Hana mengangguk lalu segera masuk ke dalam ruangan pemeriksaan meninggalkan William yang terlihat frustasi akan keadaan istrinya.
Lima belas menit menunggu, akhirnya Hana pun keluar dari ruangan pemeriksaan. William segera bangkit dari duduknya lalu menghampiri Hana.
Hana menghela nafasnya. "Saat ini keadaan Rania sudah baik-baik saja. Kita hanya perlu menunggu beberap menit lagi untuk dia sadar."
"Lalu kenapa istriku bisa pingsan?" Cecar William.
"Itu karena Rania mengalami syok berat yang membuat dia tidak bisa berpikir keras hingga pingsan. Sebelumnya apa kau tahu jika akhir-akhir ini Rania mengalami stress berat?" Tanya Hana.
William nampak terkejut. "Stress berat bagaimana maksudmu?" Tanya William.

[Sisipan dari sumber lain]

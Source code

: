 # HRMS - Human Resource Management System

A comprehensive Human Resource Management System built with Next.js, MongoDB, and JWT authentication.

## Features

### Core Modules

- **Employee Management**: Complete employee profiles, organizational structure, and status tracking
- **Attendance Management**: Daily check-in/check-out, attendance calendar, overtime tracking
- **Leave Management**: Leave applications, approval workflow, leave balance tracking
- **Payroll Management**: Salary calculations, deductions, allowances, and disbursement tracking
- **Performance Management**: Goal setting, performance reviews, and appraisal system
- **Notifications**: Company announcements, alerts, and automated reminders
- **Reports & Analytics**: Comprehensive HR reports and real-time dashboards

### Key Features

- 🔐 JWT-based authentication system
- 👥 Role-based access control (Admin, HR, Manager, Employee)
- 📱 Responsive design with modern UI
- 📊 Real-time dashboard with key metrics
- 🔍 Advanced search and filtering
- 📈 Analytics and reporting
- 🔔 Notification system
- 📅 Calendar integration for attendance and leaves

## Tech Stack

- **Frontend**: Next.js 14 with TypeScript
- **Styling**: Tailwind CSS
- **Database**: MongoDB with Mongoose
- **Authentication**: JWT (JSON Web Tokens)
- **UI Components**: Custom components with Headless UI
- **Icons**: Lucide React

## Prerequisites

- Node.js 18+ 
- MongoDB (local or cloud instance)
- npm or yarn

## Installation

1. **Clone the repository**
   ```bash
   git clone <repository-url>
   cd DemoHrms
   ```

"Satu hari setelah kau berangkat keluar negeri waktu itu Rania sempat dilarikan ke rumah sakit karena mengalami keram perut. Dan keram perut itu terjadi karena Rania terlalu banyak pikiran hampir satu bulan terakhir ini." Terang Dokter Hana yang membuat William benar-benar terkejut.

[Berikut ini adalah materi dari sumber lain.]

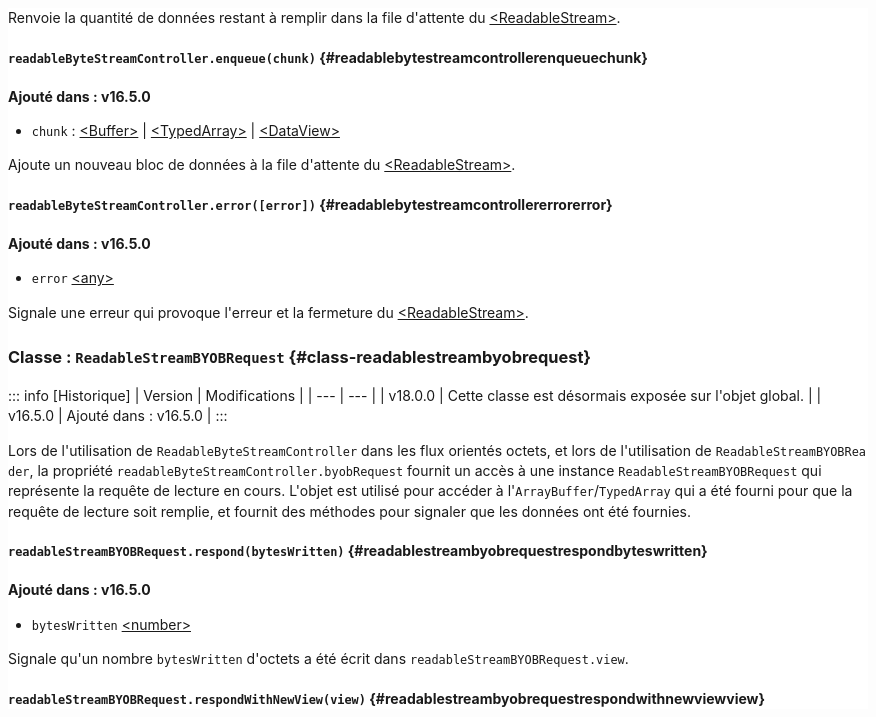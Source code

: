 Renvoie la quantité de données restant à remplir dans la file d'attente du [\<ReadableStream\>](/fr/nodejs/api/webstreams#class-readablestream).

#### `readableByteStreamController.enqueue(chunk)` {#readablebytestreamcontrollerenqueuechunk}

**Ajouté dans : v16.5.0**

- `chunk` : [\<Buffer\>](/fr/nodejs/api/buffer#class-buffer) | [\<TypedArray\>](https://developer.mozilla.org/fr/docs/Web/JavaScript/Reference/Global_Objects/TypedArray) | [\<DataView\>](https://developer.mozilla.org/fr/docs/Web/JavaScript/Reference/Global_Objects/DataView)

Ajoute un nouveau bloc de données à la file d'attente du [\<ReadableStream\>](/fr/nodejs/api/webstreams#class-readablestream).

#### `readableByteStreamController.error([error])` {#readablebytestreamcontrollererrorerror}

**Ajouté dans : v16.5.0**

- `error` [\<any\>](https://developer.mozilla.org/fr/docs/Web/JavaScript/Data_structures#Data_types)

Signale une erreur qui provoque l'erreur et la fermeture du [\<ReadableStream\>](/fr/nodejs/api/webstreams#class-readablestream).

### Classe : `ReadableStreamBYOBRequest` {#class-readablestreambyobrequest}

::: info [Historique]
| Version | Modifications |
| --- | --- |
| v18.0.0 | Cette classe est désormais exposée sur l'objet global. |
| v16.5.0 | Ajouté dans : v16.5.0 |
:::

Lors de l'utilisation de `ReadableByteStreamController` dans les flux orientés octets, et lors de l'utilisation de `ReadableStreamBYOBReader`, la propriété `readableByteStreamController.byobRequest` fournit un accès à une instance `ReadableStreamBYOBRequest` qui représente la requête de lecture en cours. L'objet est utilisé pour accéder à l'`ArrayBuffer`/`TypedArray` qui a été fourni pour que la requête de lecture soit remplie, et fournit des méthodes pour signaler que les données ont été fournies.


#### `readableStreamBYOBRequest.respond(bytesWritten)` {#readablestreambyobrequestrespondbyteswritten}

**Ajouté dans : v16.5.0**

- `bytesWritten` [\<number\>](https://developer.mozilla.org/en-US/docs/Web/JavaScript/Data_structures#Number_type)

Signale qu'un nombre `bytesWritten` d'octets a été écrit dans `readableStreamBYOBRequest.view`.

#### `readableStreamBYOBRequest.respondWithNewView(view)` {#readablestreambyobrequestrespondwithnewviewview}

"Apa?! Yang benar saja?! Jika Rania benar-benar dilarikan ke rumah sakit, lalu kenapa tidak ada satu orang pun yang memberitahukanku akan hal itu?!" Cecar William.
"Itu semua karena Rania yang memintanya. Saat itu aku ingin menghubungimu mengabarkan keadaan Rania. Namun Rania melarangku dengan alasan tidak ingin mengganggu pekerjaanmu di sana."
William mengepalkan kedua tangannya. "Pantas saja selama berada di sana hatiku selalu tidak tenang. Ternyata istriku dalam keadaan tidak baik-baik saja di sini." Geram William pada dirinya sendiri.
"Sekali lagi aku minta maaf. Aku juga tidak bisa melawan kehendak Rania yang tidak ingin kau mengetahui keadaannya." Terang Hana lagi.
***
Buat mengetahui jadwal update, kalian bisa bergabung di grup chat author, ya... Dan buat teman-teman semua... Mampir ke karya baruku yang berjudul "Dia Anakku, Bukan Adikku." Yuk sambil menunggu cerita Rania dan William update. Dan kalian juga bisa mampir di dua novel aku yang lainnya juga, ya.
- Serpihan Cinta Nauvara (End)
- Oh My Introvert Husband (End)
Jangan lupa beri dukungan dengan cara
Like
Komen
Vote
Agar author lebih semangat untuk lanjutin ceritanya, ya...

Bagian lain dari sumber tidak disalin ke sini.